At the Original Fiorellas' Cafe, tradition is everything. Though it sits in a nondescript strip mall on Franklin Avenue, the bright red and white awning with the signature script is an easy giveaway of what's in store.
Brothers Kelly and Calcie Fiorella opened the Gentilly restaurant in early 2016, pledging to honor their father's French Quarter institution with the original recipes and the same casual and welcoming atmosphere (C.J. Fiorella sold his French Quarter business in 1999, and that restaurant is temporarily closed, following a kitchen fire in March).
Though the new space might seem sterile, black-and-white photographs lining the walls, friendly service and a regular clientele lend an ambience of comfort and familiarity.
The food is simple, straightforward New Orleans cooking. Dishes don't push the envelope, but that's not the goal here.

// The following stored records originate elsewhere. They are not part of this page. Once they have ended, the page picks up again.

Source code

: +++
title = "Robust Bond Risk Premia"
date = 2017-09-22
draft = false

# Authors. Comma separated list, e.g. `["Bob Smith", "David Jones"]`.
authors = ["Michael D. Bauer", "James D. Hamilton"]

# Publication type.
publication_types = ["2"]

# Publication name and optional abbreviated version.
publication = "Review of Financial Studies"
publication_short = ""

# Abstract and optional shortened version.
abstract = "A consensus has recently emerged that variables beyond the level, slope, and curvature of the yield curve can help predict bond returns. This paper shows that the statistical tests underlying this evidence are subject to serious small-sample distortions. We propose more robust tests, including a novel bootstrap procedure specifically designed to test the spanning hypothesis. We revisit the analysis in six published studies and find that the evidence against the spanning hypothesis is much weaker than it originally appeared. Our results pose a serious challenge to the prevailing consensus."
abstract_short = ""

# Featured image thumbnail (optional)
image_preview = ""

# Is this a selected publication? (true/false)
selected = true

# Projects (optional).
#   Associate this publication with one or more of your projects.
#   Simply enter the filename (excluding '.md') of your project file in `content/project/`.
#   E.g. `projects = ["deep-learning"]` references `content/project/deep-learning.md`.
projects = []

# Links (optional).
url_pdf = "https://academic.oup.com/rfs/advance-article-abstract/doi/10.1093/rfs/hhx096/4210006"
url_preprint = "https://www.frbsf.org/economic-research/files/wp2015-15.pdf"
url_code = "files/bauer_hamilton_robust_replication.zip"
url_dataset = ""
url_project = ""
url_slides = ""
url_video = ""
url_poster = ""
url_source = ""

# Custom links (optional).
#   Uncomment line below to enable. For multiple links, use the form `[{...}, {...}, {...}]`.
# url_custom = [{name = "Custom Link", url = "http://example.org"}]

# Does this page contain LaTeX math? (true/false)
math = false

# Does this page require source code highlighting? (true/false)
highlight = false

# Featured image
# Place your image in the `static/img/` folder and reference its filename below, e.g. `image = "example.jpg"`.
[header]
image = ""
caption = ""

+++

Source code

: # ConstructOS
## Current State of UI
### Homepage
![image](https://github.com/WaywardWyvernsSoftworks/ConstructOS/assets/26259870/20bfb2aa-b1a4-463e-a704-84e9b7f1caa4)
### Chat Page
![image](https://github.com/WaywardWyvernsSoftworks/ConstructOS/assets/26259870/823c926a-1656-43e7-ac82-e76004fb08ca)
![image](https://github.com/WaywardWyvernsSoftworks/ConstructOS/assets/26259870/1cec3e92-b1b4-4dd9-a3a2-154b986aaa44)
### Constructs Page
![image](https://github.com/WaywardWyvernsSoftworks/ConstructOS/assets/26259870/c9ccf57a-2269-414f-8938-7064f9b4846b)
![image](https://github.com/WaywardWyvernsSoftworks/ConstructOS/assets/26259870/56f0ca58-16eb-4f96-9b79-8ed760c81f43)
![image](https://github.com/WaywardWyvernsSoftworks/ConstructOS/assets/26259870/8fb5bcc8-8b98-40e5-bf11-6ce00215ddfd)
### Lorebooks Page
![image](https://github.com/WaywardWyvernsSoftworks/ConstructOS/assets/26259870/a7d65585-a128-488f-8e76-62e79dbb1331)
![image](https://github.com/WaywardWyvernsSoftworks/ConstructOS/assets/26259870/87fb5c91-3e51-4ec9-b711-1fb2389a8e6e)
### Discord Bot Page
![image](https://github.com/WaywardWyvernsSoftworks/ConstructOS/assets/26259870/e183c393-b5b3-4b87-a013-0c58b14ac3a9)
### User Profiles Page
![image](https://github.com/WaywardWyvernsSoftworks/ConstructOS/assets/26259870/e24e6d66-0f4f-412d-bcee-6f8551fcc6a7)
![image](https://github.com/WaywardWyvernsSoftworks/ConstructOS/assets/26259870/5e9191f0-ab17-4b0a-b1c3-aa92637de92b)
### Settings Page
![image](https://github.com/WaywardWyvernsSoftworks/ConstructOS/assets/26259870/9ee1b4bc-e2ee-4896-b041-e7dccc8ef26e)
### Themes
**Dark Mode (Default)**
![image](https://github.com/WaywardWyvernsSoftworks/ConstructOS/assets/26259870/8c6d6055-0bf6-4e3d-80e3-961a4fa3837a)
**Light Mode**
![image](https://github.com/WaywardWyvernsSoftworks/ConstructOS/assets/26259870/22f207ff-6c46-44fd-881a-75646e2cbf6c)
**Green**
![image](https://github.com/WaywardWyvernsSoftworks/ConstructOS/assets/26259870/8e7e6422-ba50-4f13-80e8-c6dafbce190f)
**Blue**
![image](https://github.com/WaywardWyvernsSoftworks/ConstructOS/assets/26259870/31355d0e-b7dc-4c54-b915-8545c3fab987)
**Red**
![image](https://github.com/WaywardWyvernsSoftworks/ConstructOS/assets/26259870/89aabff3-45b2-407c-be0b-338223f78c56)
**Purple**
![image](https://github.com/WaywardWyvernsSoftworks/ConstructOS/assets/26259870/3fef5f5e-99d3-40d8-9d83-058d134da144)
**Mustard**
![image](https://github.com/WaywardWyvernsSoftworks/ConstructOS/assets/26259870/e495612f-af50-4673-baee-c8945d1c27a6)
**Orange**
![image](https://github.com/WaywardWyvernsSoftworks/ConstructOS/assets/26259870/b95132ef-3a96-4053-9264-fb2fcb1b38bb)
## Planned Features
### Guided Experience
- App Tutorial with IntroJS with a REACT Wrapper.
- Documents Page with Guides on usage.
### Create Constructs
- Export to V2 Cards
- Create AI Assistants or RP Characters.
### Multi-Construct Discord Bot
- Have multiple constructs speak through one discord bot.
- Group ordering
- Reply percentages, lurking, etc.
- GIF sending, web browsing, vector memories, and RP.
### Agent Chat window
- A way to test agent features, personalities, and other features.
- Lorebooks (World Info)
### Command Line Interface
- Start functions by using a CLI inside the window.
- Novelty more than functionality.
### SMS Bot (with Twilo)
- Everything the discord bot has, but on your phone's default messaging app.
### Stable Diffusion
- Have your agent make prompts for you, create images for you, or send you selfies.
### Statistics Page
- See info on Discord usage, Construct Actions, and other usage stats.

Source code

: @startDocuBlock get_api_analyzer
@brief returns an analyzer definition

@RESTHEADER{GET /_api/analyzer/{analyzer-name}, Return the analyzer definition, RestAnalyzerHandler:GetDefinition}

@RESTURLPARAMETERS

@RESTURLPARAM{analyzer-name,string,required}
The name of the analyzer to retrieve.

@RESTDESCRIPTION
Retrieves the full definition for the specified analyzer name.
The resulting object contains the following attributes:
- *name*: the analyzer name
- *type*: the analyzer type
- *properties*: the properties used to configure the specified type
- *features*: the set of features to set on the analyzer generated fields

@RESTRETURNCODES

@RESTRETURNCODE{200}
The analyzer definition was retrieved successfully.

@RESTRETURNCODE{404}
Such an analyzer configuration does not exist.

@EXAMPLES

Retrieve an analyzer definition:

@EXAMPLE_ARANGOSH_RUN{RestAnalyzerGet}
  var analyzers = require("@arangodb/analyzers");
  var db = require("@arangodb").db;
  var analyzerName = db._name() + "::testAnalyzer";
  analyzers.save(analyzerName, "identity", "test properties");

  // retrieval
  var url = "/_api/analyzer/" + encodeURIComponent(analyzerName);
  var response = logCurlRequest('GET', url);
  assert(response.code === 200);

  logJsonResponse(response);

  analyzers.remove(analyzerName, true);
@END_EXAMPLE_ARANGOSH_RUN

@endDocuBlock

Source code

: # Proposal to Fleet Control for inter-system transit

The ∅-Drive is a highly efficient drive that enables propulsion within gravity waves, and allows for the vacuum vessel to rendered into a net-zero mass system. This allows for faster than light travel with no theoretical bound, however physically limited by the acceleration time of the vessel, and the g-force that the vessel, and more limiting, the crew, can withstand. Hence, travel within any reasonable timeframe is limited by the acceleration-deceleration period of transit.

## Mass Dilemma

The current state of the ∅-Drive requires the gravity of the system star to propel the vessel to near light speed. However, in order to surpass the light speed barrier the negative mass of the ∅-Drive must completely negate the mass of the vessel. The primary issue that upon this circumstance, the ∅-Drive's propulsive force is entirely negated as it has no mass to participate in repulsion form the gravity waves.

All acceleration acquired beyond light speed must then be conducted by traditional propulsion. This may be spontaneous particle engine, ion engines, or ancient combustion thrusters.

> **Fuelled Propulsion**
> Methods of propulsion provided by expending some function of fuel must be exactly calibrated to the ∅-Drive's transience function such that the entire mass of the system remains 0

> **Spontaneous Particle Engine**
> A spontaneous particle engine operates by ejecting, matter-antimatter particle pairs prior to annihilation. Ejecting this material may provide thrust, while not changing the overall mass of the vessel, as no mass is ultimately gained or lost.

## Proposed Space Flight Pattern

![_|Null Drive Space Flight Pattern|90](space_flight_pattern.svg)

There's an Italian undercurrent throughout the menu, which includes veal and chicken Parmesan and a cold cut-topped Italian salad. In the salad, romaine and iceberg lettuces support a cornucopia of ham, mortadella, Genoa salami and provolone topped with briny olive salad and Parmesan. Bright red Creole tomato wedges and cucumbers frame the salad, which can be dressed tableside, needing little more than a touch of oil and vinegar.
Soft, spongy meatballs top a bed of thin spaghetti draped in sweet, mild tomato sauce. Leidenheimer loaves are used for po-boys and also are useful in sopping up the sauce on this large dish.
Caesar salad features crisp romaine lettuce coated with a thin veneer of dressing and a generous dusting of Parmesan cheese. There's no skimping on the golden croutons, which provide the right amount of crunch.
A mound of creamy mashed potatoes looks like it was extracted with an ice cream scoop and arrives topped with light gravy. Potato salad is a little less orthodox: The egg-heavy version includes shredded lettuce and green onions. An otherwise decent side of smothered turnip greens is too salty.
Fried chicken was the go-to favorite at C.J. Fiorella's French Quarter restaurant. New Orleanians have a lot of opinions on how they like their bird fried, whether it's sitting under a heat lamp at the corner store or served on china in a white tablecloth restaurant. I prefer a crunchy, shaggy crust — the kind that feels like it might shatter if it hit the floor. The fried chicken here carries a thinner casing but is crunchy in all the right places and has just the right amount of grease. White meat stays firm, while dark meat practically slips from the bone. Both types are hot and juicy under a golden exterior.
Because this is New Orleans, seafood features prominently — filling po-boys, topping salads and sidling buttered toast on large platters. Fried Gulf shrimp have a thick, crunchy batter coating and are plump and juicy, making a dip in accompanying tartar or cocktail sauce almost unnecessary.
With so many new restaurants opening across the city, it can be easy to forget the town is flush with simple yet classic restaurants. Gentilly residents are lucky to have this new one in their neighborhood.